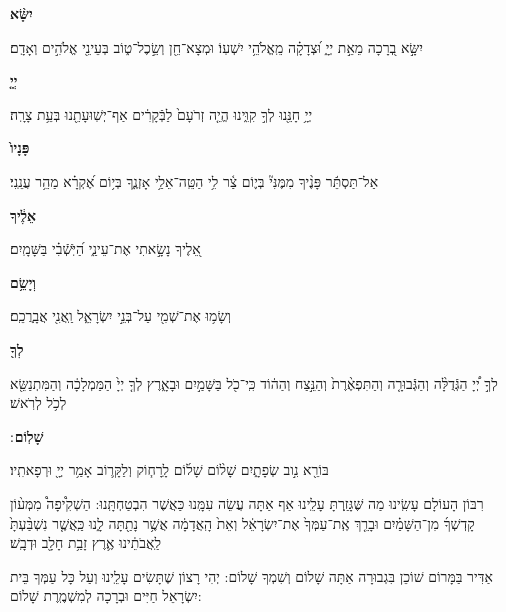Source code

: \documentclass[twoside, openany, parskip=half, 11pt]{book}
\begin{document}
	
\textbf{יִשָּׂ֨א}
	\hfill	\begin{footnotesize}
	יִשָּׂ֣א בְ֭רָכָה מֵאֵ֣ת יְיָ֑ וּ֝צְדָקָ֗ה מֵֽאֱלֹהֵ֥י יִשְׁעֽוֹ׃ 	וּמְצָא־חֵ֖ן וְשֵׂ֣כֶל־ט֑וֹב בְּעֵינֵ֖י אֱלֹהִ֣ים וְאָדָֽם׃\\
	\end{footnotesize}
\textbf{יְיָ֤}
	\hfill \begin{footnotesize}
		יְיָ֥ חָנֵּ֖נוּ לְךָ֣ קִוִּ֑ינוּ הֱיֵ֤ה זְרֹעָם֙ לַבְּֿקָרִ֔ים אַף־יְשֽׁוּעָתֵ֖נוּ בְּעֵ֥ת צָרָֽה׃\\
	\end{footnotesize}
\textbf{פָּנָיו֙}
	\hfill \begin{footnotesize}
		אַל־תַּסְתֵּ֬ר פָּנֶ֨יךָ מִמֶּנִּי֘ בְּי֢וֹם צַ֫ר לִ֥י הַטֵּֽה־אֵלַ֥י אָזְנֶ֑ךָ 
		בְּי֥וֹם אֶ֝קְרָ֗א מַהֵ֥ר עֲנֵֽנִי׃\\
	\end{footnotesize}
\textbf{אֵלֶ֔יךָ}
	\hfill	\begin{footnotesize}
	אֵ֭לֶיךָ נָשָׂ֣אתִי אֶת־עֵינַ֑י הַ֝יֹּֽשְֿׁבִ֗י בַּשָּׁמָֽיִם׃\\
	\end{footnotesize}
\textbf{וְיָשֵׂ֥ם}
	\hfill	\begin{footnotesize}
	וְשָׂמ֥וּ אֶת־שְׁמִ֖י עַל־בְּנֵ֣י יִשְׂרָאֵ֑ל וַֽאֲנִ֖י אֲבָֽרֲכֵֽם׃\\
	\end{footnotesize}
\textbf{לְךָ֖}
	\hfill \begin{footnotesize}
	לְךָ֣ יְ֠יָ הַגְּֿדֻלָּ֨ה וְהַגְּֿבוּרָ֤ה וְהַתִּפְאֶ֨רֶת֙ וְהַנֵּ֣צַח וְהַה֔וֹד 
		כִּֽי־כֹ֖ל בַּשָּׁמַ֣יִם וּבָאָ֑רֶץ לְךָ֤ יְיָ֙ הַמַּמְלָכָ֔ה וְהַמִּתְנַשֵּׂ֖א 
		לְכֹ֥ל לְרֹֽאשׁ׃\\
	\end{footnotesize}
\textbf{שָׁלֽוֹם}
׃	\hfill \begin{footnotesize}
	בּוֹרֵ֖א נִ֣וב שְׂפָתָ֑יִם שָׁל֨וֹם שָׁל֜וֹם לָֽרָח֧וֹק וְלַקָּר֛וֹב 
		אָמַ֥ר יְיָ֖ וּרְפָאתִֽיו׃
\end{footnotesize}

\clearpage

\begin{paracol}{2}
רִבּוֹן הָעוֹלָם עָשִֽׂינוּ מַה שֶּׁגָּזַֽרְתָּ עָלֵֽינוּ אַף אַתָּה עֲשֵׂה עִמָּֽנוּ כַּאֲשֶׁר הִבְטַחְתָּֽנוּ:  הַשְׁקִ֩יפָה֩ מִמְּע֨וֹן קָדְשְׁךָ֜ מִן־הַשָּׁמַ֗יִם וּבָרֵ֤ךְ אֶֽת־עַמְּךָ֙ אֶת־יִשְׂרָאֵ֔ל וְאֵת֙ הָֽאֲדָמָ֔ה אֲשֶׁ֥ר נָתַ֖תָּה לָ֑נוּ כַּֽאֲשֶׁ֤ר נִשְׁבַּ֨עְתָּ֙ לַֽאֲבֹתֵ֔ינוּ אֶ֛רֶץ זָבַ֥ת חָלָ֖ב וּדְבָֽשׁ׃

\switchcolumn

\kahal
אַדִּיר בַּמָּרוֹם שׁוֹכֵן בִּגְבוּרָה אַתָּה שָׁלוֹם וְשִׁמְךָ שָׁלוֹם: יְהִי רָצוֹן שֶׁתָּשִׂים עָלֵֽינוּ וְעַל כָּל עַמְּךָ בֵּית יִשְׂרָאֵל חַיִּים וּבְרָכָה לְמִשְׁמֶֽרֶת שָׁלוֹם:
\end{paracol}
\end{document}
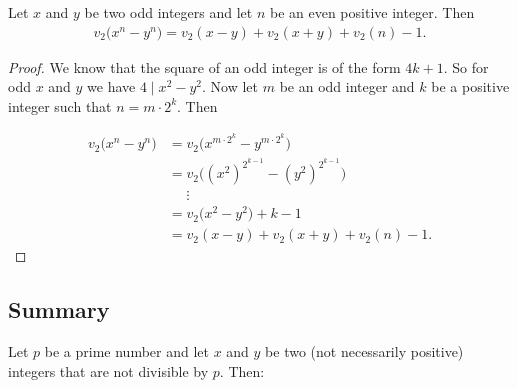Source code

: \documentclass[main.tex]{subfile}
\begin{document}
    \begin{theorem}
        Let $x$ and $y$ be two odd integers and let $n$ be an even positive integer. Then
        \begin{align*}
        v_2\big(  x^n - y^n \big) = v_2(  x - y )+v_2(  x + y )+v_2(  n )-1.
        \end{align*}
    \end{theorem}

    \begin{proof}
        We know that the square of an odd integer is of the form $4k+1.$ So for odd $x$ and $y$ we have $4 \mid x^2-y^2.$ Now let $m$ be an odd integer and $k$ be a positive integer such that $n=m \cdot 2^k.$ Then
        
            \begin{align*}
                v_2 \big( x^{n} - y^{n} \big)  & = v_2\big( x^{m \cdot 2^{k}} - y^{m \cdot 2^{k}} \big)   \\
                & = v_2\big((x^2)^{2^{k-1}}-(y^2)^{2^{k-1}}\big) \\
                & \phantom{=} \vdots \\
                & =  v_2 \big( x^{2} - y^{2} \big) + k-1  \\
                & = v_2 ( x - y )+v_2 ( x + y )+v_2 ( n )-1. 
            \end{align*}
    \end{proof}

\subsection{Summary}

    Let $p$ be a prime number and let $x$ and $y$ be two (not necessarily positive) integers that are not divisible by $p.$ Then:
    
\end{document}
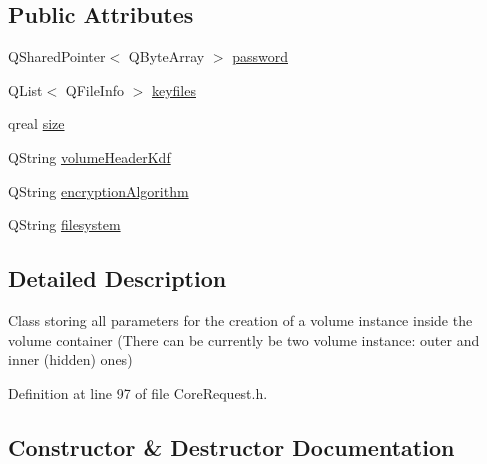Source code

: \subsection*{Public Attributes}
\begin{DoxyCompactItemize}
\item 
Q\+Shared\+Pointer$<$ Q\+Byte\+Array $>$ \hyperlink{struct_gost_crypt_1_1_core_1_1_create_volume_request_1_1_volume_params_a64d08dffe9a5c402eac572fa743ea20b}{password}
\item 
Q\+List$<$ Q\+File\+Info $>$ \hyperlink{struct_gost_crypt_1_1_core_1_1_create_volume_request_1_1_volume_params_a0db0886fa69cbd803e96f0644b51416a}{keyfiles}
\item 
qreal \hyperlink{struct_gost_crypt_1_1_core_1_1_create_volume_request_1_1_volume_params_a806801db6b7adc9a04579ec6f0b57812}{size}
\item 
Q\+String \hyperlink{struct_gost_crypt_1_1_core_1_1_create_volume_request_1_1_volume_params_ac1333e405430c8c6f73550975b9530ab}{volume\+Header\+Kdf}
\item 
Q\+String \hyperlink{struct_gost_crypt_1_1_core_1_1_create_volume_request_1_1_volume_params_a444833f5dd741eeb2a81ae6014f4c98b}{encryption\+Algorithm}
\item 
Q\+String \hyperlink{struct_gost_crypt_1_1_core_1_1_create_volume_request_1_1_volume_params_a115fb5eabbbadfeecce444182b49c8d8}{filesystem}
\end{DoxyCompactItemize}


\subsection{Detailed Description}
Class storing all parameters for the creation of a volume instance inside the volume container (There can be currently be two volume instance\+: outer and inner (hidden) ones) 

Definition at line 97 of file Core\+Request.\+h.



\subsection{Constructor \& Destructor Documentation}
\mbox{\label{struct_gost_crypt_1_1_core_1_1_create_volume_request_1_1_volume_params_a83f6db640ad58de631f17d25f07228a3}}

_WHAT YOU SHOULD DO_
Given the data above, which lines hold the string "documentclass"? Return them.

_SOLUTION FOR THIS TASK_
: \documentclass[twoside, openany, parskip=half, 11pt]{book}
: \documentclass[main.tex]{subfile}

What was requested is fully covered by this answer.